The original array has been sorted so we can take this advantage by the following steps.

  1. If the target x is less or equal than the first element in the sorted array, the first k elements are the result.

  2. Similarly, if the target x is more or equal than the last element in the sorted array, the last k elements are the result.

  3. Otherwise, we can use binary search to find the index of the element, which is equal (when this list has x) or a little bit larger than x (when this list does not have it). Then set low to its left k-1 position, and high to the right k-1 position of this index as a start. The desired k numbers must in this rang [index-k-1, index+k-1]. So we can shrink this range to get the result using the following rules.

    • If low reaches the lowest index 0 or the low element is closer to x than the high element, decrease the highindex.

    • If high reaches to the highest index arr.size()-1 or it is nearer to x than the low element, increase the lowindex.

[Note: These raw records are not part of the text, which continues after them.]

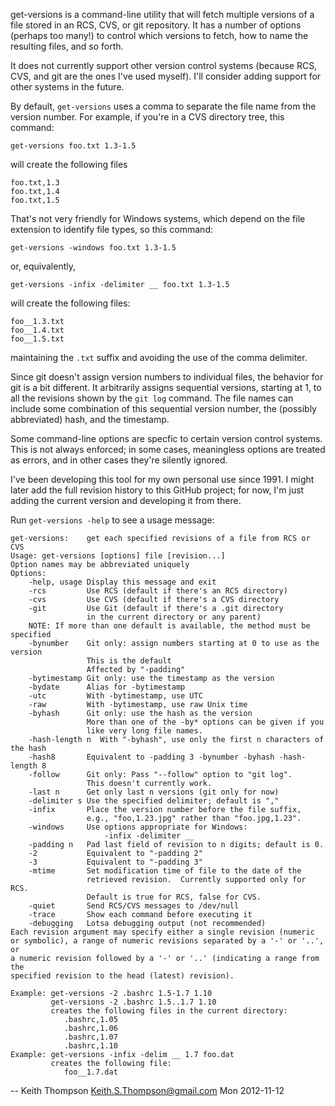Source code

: get-versions is a command-line utility that will fetch multiple
versions of a file stored in an RCS, CVS, or git repository.  It has
a number of options (perhaps too many!) to control which versions
to fetch, how to name the resulting files, and so forth.

It does not currently support other version control systems (because
RCS, CVS, and git are the ones I've used myself).  I'll consider
adding support for other systems in the future.

By default, `get-versions` uses a comma to separate the file name from
the version number.  For example, if you're in a CVS directory tree,
this command:

    get-versions foo.txt 1.3-1.5

will create the following files

    foo.txt,1.3
    foo.txt,1.4
    foo.txt,1.5

That's not very friendly for Windows systems, which depend on the
file extension to identify file types, so this command:

    get-versions -windows foo.txt 1.3-1.5

or, equivalently, 

    get-versions -infix -delimiter __ foo.txt 1.3-1.5

will create the following files:

    foo__1.3.txt
    foo__1.4.txt
    foo__1.5.txt

maintaining the `.txt` suffix and avoiding the use of the comma
delimiter.

Since git doesn't assign version numbers to individual files,
the behavior for git is a bit different.  It arbitrarily assigns
sequential versions, starting at 1, to all the revisions shown by the
`git log` command.  The file names can include some combination of
this sequential version number, the (possibly abbreviated) hash,
and the timestamp.

Some command-line options are specfic to certain version control
systems.  This is not always enforced; in some cases, meaningless
options are treated as errors, and in other cases they're silently
ignored.

I've been developing this tool for my own personal use since 1991.
I might later add the full revision history to this GitHub project; for
now, I'm just adding the current version and developing it from there.

Run `get-versions -help` to see a usage message:

    get-versions:    get each specified revisions of a file from RCS or CVS
    Usage: get-versions [options] file [revision...]
    Option names may be abbreviated uniquely
    Options:
        -help, usage Display this message and exit
        -rcs         Use RCS (default if there's an RCS directory)
        -cvs         Use CVS (default if there's a CVS directory
        -git         Use Git (default if there's a .git directory
                     in the current directory or any parent)
        NOTE: If more than one default is available, the method must be specified
        -bynumber    Git only: assign numbers starting at 0 to use as the version
                     This is the default
                     Affected by "-padding"
        -bytimestamp Git only: use the timestamp as the version
        -bydate      Alias for -bytimestamp
        -utc         With -bytimestamp, use UTC
        -raw         With -bytimestamp, use raw Unix time
        -byhash      Git only: use the hash as the version
                     More than one of the -by* options can be given if you
                     like very long file names.
        -hash-length n  With "-byhash", use only the first n characters of the hash
        -hash8       Equivalent to -padding 3 -bynumber -byhash -hash-length 8
        -follow      Git only: Pass "--follow" option to "git log".
                     This doesn't currently work.
        -last n      Get only last n versions (git only for now)
        -delimiter s Use the specified delimiter; default is ","
        -infix       Place the version number before the file suffix,
                     e.g., "foo,1.23.jpg" rather than "foo.jpg,1.23".
        -windows     Use options appropriate for Windows:
                         -infix -delimiter __ 
        -padding n   Pad last field of revision to n digits; default is 0.
        -2           Equivalent to "-padding 2"
        -3           Equivalent to "-padding 3"
        -mtime       Set modification time of file to the date of the
                     retrieved revision.  Currently supported only for RCS.
                     Default is true for RCS, false for CVS.
        -quiet       Send RCS/CVS messages to /dev/null
        -trace       Show each command before executing it
        -debugging   Lotsa debugging output (not recommended)
    Each revision argument may specify either a single revision (numeric
    or symbolic), a range of numeric revisions separated by a '-' or '..', or
    a numeric revision followed by a '-' or '..' (indicating a range from the
    specified revision to the head (latest) revision).
    
    Example: get-versions -2 .bashrc 1.5-1.7 1.10
             get-versions -2 .bashrc 1.5..1.7 1.10
             creates the following files in the current directory:
                .bashrc,1.05
                .bashrc,1.06
                .bashrc,1.07
                .bashrc,1.10
    Example: get-versions -infix -delim __ 1.7 foo.dat
             creates the following file:
                foo__1.7.dat

-- Keith Thompson <Keith.S.Thompson@gmail.com> Mon 2012-11-12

    • The looping ends when there are exactly k elements in [low, high], the subList of which is the result.

The implementation

public class Solution {
    public List<Integer> findClosestElements(List<Integer> arr, int k, int x) {
        int n = arr.size();
        if (x <= arr.get(0)) {
            return arr.subList(0, k);
        } else if (arr.get(n - 1) <= x) {
            return arr.subList(n - k, n);
        } else {
            int index = Collections.binarySearch(arr, x);
            if (index < 0)
                index = -index - 1;
            int low = Math.max(0, index - k - 1), high = Math.min(arr.size() - 1, index + k - 1); #1????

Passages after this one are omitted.